## Task goal
Below is some data. Retype exactly the lines starting at the one with "考虑到比如一个文件被创建，那接下来非常非常可能继续修改它，但创建完会把本机的锁暂时标记为 Idle，远端 Petal" and ending at the one with "一个事务完成前，我们希望其他 PC 看不到。如果崩溃了，我们希望不要把中间结果放在".
[[ Data section, beginning ]]
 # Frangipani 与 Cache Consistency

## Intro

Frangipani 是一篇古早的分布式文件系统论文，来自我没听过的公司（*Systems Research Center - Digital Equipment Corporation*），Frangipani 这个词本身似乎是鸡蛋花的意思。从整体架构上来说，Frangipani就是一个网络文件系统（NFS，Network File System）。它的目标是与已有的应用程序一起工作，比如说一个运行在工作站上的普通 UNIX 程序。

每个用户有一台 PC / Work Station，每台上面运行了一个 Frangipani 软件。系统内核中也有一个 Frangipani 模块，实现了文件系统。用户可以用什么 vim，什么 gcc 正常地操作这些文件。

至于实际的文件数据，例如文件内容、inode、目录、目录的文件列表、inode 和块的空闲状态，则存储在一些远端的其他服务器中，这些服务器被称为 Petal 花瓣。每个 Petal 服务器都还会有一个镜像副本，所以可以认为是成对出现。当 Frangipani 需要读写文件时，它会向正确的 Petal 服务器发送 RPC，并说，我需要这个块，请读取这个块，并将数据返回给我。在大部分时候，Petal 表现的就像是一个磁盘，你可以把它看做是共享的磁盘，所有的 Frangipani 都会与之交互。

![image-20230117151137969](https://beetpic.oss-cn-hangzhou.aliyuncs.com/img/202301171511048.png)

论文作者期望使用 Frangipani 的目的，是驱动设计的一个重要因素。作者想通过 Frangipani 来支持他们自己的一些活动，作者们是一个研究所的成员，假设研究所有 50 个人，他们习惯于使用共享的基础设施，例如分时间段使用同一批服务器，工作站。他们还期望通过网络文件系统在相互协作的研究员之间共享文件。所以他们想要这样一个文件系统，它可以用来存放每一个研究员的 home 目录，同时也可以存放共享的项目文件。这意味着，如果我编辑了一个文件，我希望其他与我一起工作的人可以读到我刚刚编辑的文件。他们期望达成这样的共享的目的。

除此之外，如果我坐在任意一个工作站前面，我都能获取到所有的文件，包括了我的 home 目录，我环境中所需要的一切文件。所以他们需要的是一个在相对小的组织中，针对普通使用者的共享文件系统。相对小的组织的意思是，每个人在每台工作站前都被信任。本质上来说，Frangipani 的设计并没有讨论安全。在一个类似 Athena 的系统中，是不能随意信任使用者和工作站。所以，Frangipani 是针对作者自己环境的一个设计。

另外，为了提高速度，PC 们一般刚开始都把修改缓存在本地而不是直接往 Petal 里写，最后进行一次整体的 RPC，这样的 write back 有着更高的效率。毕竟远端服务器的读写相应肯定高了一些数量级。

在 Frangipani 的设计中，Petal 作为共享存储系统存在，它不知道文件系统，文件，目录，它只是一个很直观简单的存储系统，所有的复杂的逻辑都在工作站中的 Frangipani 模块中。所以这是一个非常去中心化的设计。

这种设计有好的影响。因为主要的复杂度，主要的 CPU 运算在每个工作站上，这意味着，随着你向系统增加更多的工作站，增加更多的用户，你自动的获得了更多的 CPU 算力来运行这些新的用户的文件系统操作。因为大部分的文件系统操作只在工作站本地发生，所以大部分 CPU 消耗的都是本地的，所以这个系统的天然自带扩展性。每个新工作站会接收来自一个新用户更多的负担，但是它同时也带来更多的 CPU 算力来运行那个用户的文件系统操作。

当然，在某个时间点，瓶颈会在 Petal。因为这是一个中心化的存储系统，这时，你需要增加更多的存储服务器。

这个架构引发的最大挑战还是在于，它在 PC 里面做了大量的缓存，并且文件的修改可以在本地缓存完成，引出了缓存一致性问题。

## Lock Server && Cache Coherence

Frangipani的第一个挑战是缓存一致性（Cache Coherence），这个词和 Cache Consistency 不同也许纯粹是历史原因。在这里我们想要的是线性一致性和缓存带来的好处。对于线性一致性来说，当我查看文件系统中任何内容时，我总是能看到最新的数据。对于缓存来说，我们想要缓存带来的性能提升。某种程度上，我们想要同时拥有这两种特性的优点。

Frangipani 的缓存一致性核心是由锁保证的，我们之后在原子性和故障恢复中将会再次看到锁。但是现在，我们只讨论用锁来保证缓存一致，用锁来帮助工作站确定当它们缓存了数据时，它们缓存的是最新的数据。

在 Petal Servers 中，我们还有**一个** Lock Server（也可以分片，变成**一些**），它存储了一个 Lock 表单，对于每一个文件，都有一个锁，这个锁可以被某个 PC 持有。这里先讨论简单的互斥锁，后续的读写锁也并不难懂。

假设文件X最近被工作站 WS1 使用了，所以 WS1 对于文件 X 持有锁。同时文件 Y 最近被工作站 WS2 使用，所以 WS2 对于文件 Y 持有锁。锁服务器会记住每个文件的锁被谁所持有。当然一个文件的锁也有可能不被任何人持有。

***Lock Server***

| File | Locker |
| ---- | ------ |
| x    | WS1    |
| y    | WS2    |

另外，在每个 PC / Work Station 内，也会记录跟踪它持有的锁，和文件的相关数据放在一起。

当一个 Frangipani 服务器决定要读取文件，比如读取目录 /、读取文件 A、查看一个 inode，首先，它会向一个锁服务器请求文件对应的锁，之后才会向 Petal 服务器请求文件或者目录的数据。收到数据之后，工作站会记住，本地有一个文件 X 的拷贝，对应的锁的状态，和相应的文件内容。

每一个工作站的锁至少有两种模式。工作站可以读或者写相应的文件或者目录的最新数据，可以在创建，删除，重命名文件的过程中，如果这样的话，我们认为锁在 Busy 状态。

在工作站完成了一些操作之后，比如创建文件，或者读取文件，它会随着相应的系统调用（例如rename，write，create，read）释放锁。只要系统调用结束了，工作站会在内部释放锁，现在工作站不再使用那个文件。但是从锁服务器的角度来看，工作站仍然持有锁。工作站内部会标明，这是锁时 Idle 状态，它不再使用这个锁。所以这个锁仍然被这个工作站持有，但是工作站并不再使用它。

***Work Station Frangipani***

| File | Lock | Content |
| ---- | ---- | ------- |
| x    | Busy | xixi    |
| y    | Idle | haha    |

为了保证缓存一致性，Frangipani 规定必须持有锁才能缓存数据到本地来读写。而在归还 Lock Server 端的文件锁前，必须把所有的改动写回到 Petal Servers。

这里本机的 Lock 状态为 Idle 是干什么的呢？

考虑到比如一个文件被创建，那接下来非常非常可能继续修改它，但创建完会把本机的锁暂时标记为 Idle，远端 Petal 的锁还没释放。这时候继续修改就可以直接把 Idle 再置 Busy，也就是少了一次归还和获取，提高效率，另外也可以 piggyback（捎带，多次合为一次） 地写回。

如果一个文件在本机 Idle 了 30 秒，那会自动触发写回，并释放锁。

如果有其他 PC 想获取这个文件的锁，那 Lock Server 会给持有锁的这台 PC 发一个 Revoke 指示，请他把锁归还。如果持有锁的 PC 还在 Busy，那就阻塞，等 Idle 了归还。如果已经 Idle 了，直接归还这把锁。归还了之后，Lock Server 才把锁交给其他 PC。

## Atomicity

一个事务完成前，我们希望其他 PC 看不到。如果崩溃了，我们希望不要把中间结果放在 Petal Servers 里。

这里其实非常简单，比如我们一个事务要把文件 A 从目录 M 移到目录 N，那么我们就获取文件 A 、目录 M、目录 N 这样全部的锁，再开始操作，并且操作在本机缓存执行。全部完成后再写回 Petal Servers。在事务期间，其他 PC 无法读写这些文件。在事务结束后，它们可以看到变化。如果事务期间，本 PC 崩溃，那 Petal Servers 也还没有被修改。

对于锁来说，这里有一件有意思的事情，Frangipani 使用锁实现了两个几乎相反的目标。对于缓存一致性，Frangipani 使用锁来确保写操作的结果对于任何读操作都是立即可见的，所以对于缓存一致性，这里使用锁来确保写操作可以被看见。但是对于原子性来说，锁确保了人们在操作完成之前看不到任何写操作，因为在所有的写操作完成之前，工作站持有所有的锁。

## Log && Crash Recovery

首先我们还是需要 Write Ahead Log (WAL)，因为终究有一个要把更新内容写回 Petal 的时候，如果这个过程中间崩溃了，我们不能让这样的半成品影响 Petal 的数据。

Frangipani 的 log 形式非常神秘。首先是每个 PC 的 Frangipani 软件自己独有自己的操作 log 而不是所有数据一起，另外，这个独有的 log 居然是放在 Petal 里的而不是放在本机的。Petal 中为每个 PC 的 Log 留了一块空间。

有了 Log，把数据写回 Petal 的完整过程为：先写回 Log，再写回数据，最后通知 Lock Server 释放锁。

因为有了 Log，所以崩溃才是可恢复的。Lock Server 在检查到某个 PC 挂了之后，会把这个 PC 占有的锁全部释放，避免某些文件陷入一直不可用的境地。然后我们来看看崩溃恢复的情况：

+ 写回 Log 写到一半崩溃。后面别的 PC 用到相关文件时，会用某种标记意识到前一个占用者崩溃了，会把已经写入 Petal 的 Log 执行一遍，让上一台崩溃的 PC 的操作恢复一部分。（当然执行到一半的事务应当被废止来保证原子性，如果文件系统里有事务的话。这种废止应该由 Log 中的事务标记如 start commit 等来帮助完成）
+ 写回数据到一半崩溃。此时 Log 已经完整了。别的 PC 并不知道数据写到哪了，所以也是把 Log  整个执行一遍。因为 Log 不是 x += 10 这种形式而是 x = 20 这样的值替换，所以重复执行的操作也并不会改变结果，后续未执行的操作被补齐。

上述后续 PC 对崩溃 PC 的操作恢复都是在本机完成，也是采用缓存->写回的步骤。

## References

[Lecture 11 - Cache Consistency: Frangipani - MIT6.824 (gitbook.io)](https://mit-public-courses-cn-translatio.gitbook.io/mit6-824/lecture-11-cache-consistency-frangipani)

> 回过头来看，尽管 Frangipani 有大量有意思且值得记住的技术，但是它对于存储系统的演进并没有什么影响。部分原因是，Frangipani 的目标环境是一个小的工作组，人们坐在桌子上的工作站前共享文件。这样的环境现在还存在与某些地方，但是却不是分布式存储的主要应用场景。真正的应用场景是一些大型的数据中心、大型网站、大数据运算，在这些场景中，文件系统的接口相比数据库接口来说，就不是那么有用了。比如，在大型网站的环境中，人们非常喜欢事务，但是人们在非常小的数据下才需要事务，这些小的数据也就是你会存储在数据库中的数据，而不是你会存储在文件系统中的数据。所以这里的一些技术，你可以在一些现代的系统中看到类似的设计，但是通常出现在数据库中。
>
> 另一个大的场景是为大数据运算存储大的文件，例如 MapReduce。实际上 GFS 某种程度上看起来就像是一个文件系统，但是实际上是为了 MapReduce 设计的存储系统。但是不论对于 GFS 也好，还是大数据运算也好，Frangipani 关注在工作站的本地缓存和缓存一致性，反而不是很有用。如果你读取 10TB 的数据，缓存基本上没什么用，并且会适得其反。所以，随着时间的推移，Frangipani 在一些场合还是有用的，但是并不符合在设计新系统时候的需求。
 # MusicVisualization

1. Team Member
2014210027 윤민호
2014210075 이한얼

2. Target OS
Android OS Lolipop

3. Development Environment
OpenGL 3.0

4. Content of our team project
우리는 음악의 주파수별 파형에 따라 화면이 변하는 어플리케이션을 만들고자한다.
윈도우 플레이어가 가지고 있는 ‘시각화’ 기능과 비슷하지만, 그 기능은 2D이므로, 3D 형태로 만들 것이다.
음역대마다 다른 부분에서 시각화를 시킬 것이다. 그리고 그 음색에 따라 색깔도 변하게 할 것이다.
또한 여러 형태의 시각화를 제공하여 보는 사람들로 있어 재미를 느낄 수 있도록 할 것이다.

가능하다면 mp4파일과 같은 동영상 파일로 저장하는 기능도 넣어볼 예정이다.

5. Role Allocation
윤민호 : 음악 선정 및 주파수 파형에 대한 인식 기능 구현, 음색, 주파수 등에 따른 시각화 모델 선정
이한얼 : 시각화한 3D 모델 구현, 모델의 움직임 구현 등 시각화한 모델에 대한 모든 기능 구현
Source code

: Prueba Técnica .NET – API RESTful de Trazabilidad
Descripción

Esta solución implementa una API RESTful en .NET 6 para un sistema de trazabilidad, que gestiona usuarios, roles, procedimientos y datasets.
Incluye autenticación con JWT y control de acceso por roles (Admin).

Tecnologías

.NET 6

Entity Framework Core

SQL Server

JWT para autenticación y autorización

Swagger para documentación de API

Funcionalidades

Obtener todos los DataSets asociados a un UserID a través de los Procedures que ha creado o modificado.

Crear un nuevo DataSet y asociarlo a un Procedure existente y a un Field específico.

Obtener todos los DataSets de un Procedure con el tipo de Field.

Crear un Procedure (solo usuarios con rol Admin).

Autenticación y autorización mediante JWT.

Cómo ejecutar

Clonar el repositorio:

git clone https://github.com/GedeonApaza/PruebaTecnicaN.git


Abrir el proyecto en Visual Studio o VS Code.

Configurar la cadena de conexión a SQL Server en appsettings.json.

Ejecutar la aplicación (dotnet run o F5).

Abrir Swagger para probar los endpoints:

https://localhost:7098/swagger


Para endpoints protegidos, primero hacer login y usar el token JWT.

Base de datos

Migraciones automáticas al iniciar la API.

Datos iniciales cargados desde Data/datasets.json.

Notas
[[ Data section, end ]]
## Answer box
考虑到比如一个文件被创建，那接下来非常非常可能继续修改它，但创建完会把本机的锁暂时标记为 Idle，远端 Petal 的锁还没释放。这时候继续修改就可以直接把 Idle 再置 Busy，也就是少了一次归还和获取，提高效率，另外也可以 piggyback（捎带，多次合为一次） 地写回。

如果一个文件在本机 Idle 了 30 秒，那会自动触发写回，并释放锁。

如果有其他 PC 想获取这个文件的锁，那 Lock Server 会给持有锁的这台 PC 发一个 Revoke 指示，请他把锁归还。如果持有锁的 PC 还在 Busy，那就阻塞，等 Idle 了归还。如果已经 Idle 了，直接归还这把锁。归还了之后，Lock Server 才把锁交给其他 PC。

## Atomicity

一个事务完成前，我们希望其他 PC 看不到。如果崩溃了，我们希望不要把中间结果放在 Petal Servers 里。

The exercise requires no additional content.